- _WHAT TO DO_:
Using the records below, copy every line that holds the string "begin".

[Stored data]
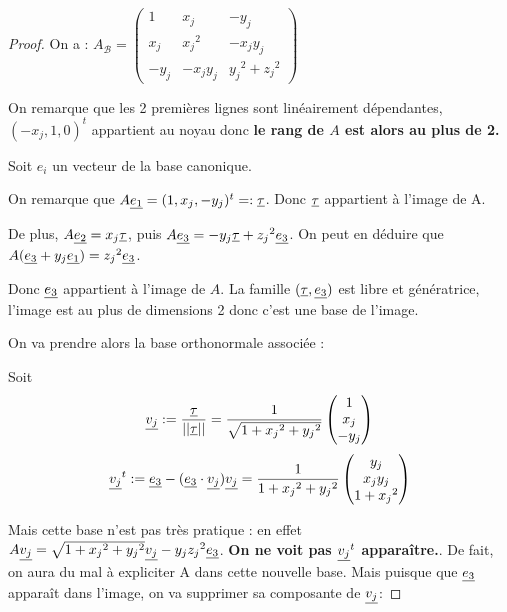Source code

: \begin{proof}
  On a : $A_\mathcal{B} = \begin{pmatrix} 1 & {x_j} & -{y_j} \\ {x_j} & {x_j}^2 & -{x_jy_j} \\ -{y_j} & -{x_jy_j} & {y_j}^2 + {z_j}^2\end{pmatrix}$

  On remarque que les 2 premières lignes sont linéairement dépendantes, $(-{x_j}, 1, 0)^t$ appartient au noyau donc \textbf{le rang de $A$ est alors au plus de 2.}

  Soit $e_i$ un vecteur de la base canonique.

  On remarque que $A\underline{e_1} = ( 1, {x_j} , -{y_j})^t =: \underline{\tau}$. Donc $\underline{\tau}$ appartient à l'image de A.

  De plus, $A\underline{e_2} = {x_j}\underline{\tau}$, puis $A\underline{e_3} = -{y_j}\underline{\tau}+{z_j}^2\underline{e_3}$. On peut en déduire que $A(\underline{e_3} + {y_j} \underline{e_1}) = {z_j}^2 \underline{e_3}$. 

  Donc $\underline{e_3}$ appartient à l'image de $A$. La famille $(\underline{\tau},\underline{e_3})$ est libre et génératrice, l'image est au plus de dimensions 2 donc c'est une base de l'image.

  On va prendre alors la base orthonormale associée : 

  Soit \[
  {\underline{v_j}} := \dfrac{\underline{\tau}}{||\underline{\tau}||} = \dfrac{1}{\sqrt{1 + {x_j}^2 +{y_j}^2}}\begin{pmatrix} 1\\{x_j}\\-{y_j}\end{pmatrix}\]
  \[{\underline{v_j}}^t := \underline{e_3} - (\underline{e_3}\cdot {\underline{v_j}}){\underline{v_j}} = \dfrac{1}{1+{x_j}^2+{y_j}^2}\begin{pmatrix} {y_j} \\ {x_jy_j} \\ 1 + {x_j}^2\end{pmatrix}\]

  Mais cette base n'est pas très pratique : en effet $A\underline{v_j} = \sqrt{1+{x_j}^2+{y_j}^2} {\underline{v_j}} - {y_j} {z_j}^2 \underline{e_3}$. \textbf{On ne voit pas ${\underline{v_j}}^t$ apparaître.}. De fait, on aura du mal à expliciter A dans cette nouvelle base. Mais puisque que $\underline{e_3}$ apparaît dans l'image, on va supprimer sa composante de ${\underline{v_j}}$:


\end{proof}
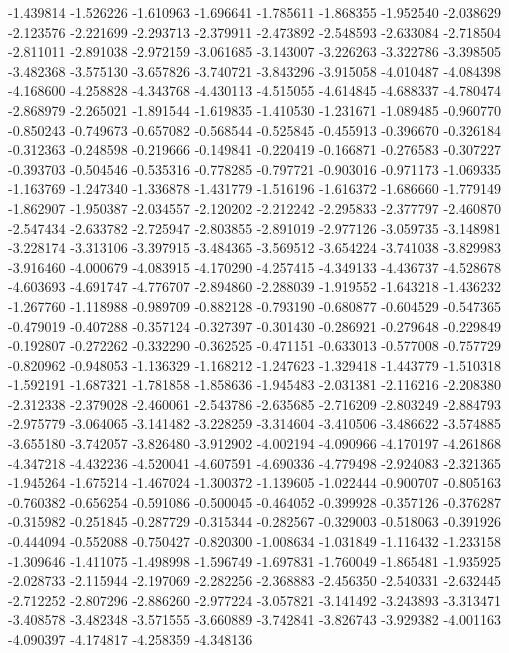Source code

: -1.439814
-1.526226
-1.610963
-1.696641
-1.785611
-1.868355
-1.952540
-2.038629
-2.123576
-2.221699
-2.293713
-2.379911
-2.473892
-2.548593
-2.633084
-2.718504
-2.811011
-2.891038
-2.972159
-3.061685
-3.143007
-3.226263
-3.322786
-3.398505
-3.482368
-3.575130
-3.657826
-3.740721
-3.843296
-3.915058
-4.010487
-4.084398
-4.168600
-4.258828
-4.343768
-4.430113
-4.515055
-4.614845
-4.688337
-4.780474
-2.868979
-2.265021
-1.891544
-1.619835
-1.410530
-1.231671
-1.089485
-0.960770
-0.850243
-0.749673
-0.657082
-0.568544
-0.525845
-0.455913
-0.396670
-0.326184
-0.312363
-0.248598
-0.219666
-0.149841
-0.220419
-0.166871
-0.276583
-0.307227
-0.393703
-0.504546
-0.535316
-0.778285
-0.797721
-0.903016
-0.971173
-1.069335
-1.163769
-1.247340
-1.336878
-1.431779
-1.516196
-1.616372
-1.686660
-1.779149
-1.862907
-1.950387
-2.034557
-2.120202
-2.212242
-2.295833
-2.377797
-2.460870
-2.547434
-2.633782
-2.725947
-2.803855
-2.891019
-2.977126
-3.059735
-3.148981
-3.228174
-3.313106
-3.397915
-3.484365
-3.569512
-3.654224
-3.741038
-3.829983
-3.916460
-4.000679
-4.083915
-4.170290
-4.257415
-4.349133
-4.436737
-4.528678
-4.603693
-4.691747
-4.776707
-2.894860
-2.288039
-1.919552
-1.643218
-1.436232
-1.267760
-1.118988
-0.989709
-0.882128
-0.793190
-0.680877
-0.604529
-0.547365
-0.479019
-0.407288
-0.357124
-0.327397
-0.301430
-0.286921
-0.279648
-0.229849
-0.192807
-0.272262
-0.332290
-0.362525
-0.471151
-0.633013
-0.577008
-0.757729
-0.820962
-0.948053
-1.136329
-1.168212
-1.247623
-1.329418
-1.443779
-1.510318
-1.592191
-1.687321
-1.781858
-1.858636
-1.945483
-2.031381
-2.116216
-2.208380
-2.312338
-2.379028
-2.460061
-2.543786
-2.635685
-2.716209
-2.803249
-2.884793
-2.975779
-3.064065
-3.141482
-3.228259
-3.314604
-3.410506
-3.486622
-3.574885
-3.655180
-3.742057
-3.826480
-3.912902
-4.002194
-4.090966
-4.170197
-4.261868
-4.347218
-4.432236
-4.520041
-4.607591
-4.690336
-4.779498
-2.924083
-2.321365
-1.945264
-1.675214
-1.467024
-1.300372
-1.139605
-1.022444
-0.900707
-0.805163
-0.760382
-0.656254
-0.591086
-0.500045
-0.464052
-0.399928
-0.357126
-0.376287
-0.315982
-0.251845
-0.287729
-0.315344
-0.282567
-0.329003
-0.518063
-0.391926
-0.444094
-0.552088
-0.750427
-0.820300
-1.008634
-1.031849
-1.116432
-1.233158
-1.309646
-1.411075
-1.498998
-1.596749
-1.697831
-1.760049
-1.865481
-1.935925
-2.028733
-2.115944
-2.197069
-2.282256
-2.368883
-2.456350
-2.540331
-2.632445
-2.712252
-2.807296
-2.886260
-2.977224
-3.057821
-3.141492
-3.243893
-3.313471
-3.408578
-3.482348
-3.571555
-3.660889
-3.742841
-3.826743
-3.929382
-4.001163
-4.090397
-4.174817
-4.258359
-4.348136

- _EXERCISE ANSWER_:
: \begin{proof}
  On a : $A_\mathcal{B} = \begin{pmatrix} 1 & {x_j} & -{y_j} \\ {x_j} & {x_j}^2 & -{x_jy_j} \\ -{y_j} & -{x_jy_j} & {y_j}^2 + {z_j}^2\end{pmatrix}$
  {\underline{v_j}} := \dfrac{\underline{\tau}}{||\underline{\tau}||} = \dfrac{1}{\sqrt{1 + {x_j}^2 +{y_j}^2}}\begin{pmatrix} 1\\{x_j}\\-{y_j}\end{pmatrix}\]
  \[{\underline{v_j}}^t := \underline{e_3} - (\underline{e_3}\cdot {\underline{v_j}}){\underline{v_j}} = \dfrac{1}{1+{x_j}^2+{y_j}^2}\begin{pmatrix} {y_j} \\ {x_jy_j} \\ 1 + {x_j}^2\end{pmatrix}\]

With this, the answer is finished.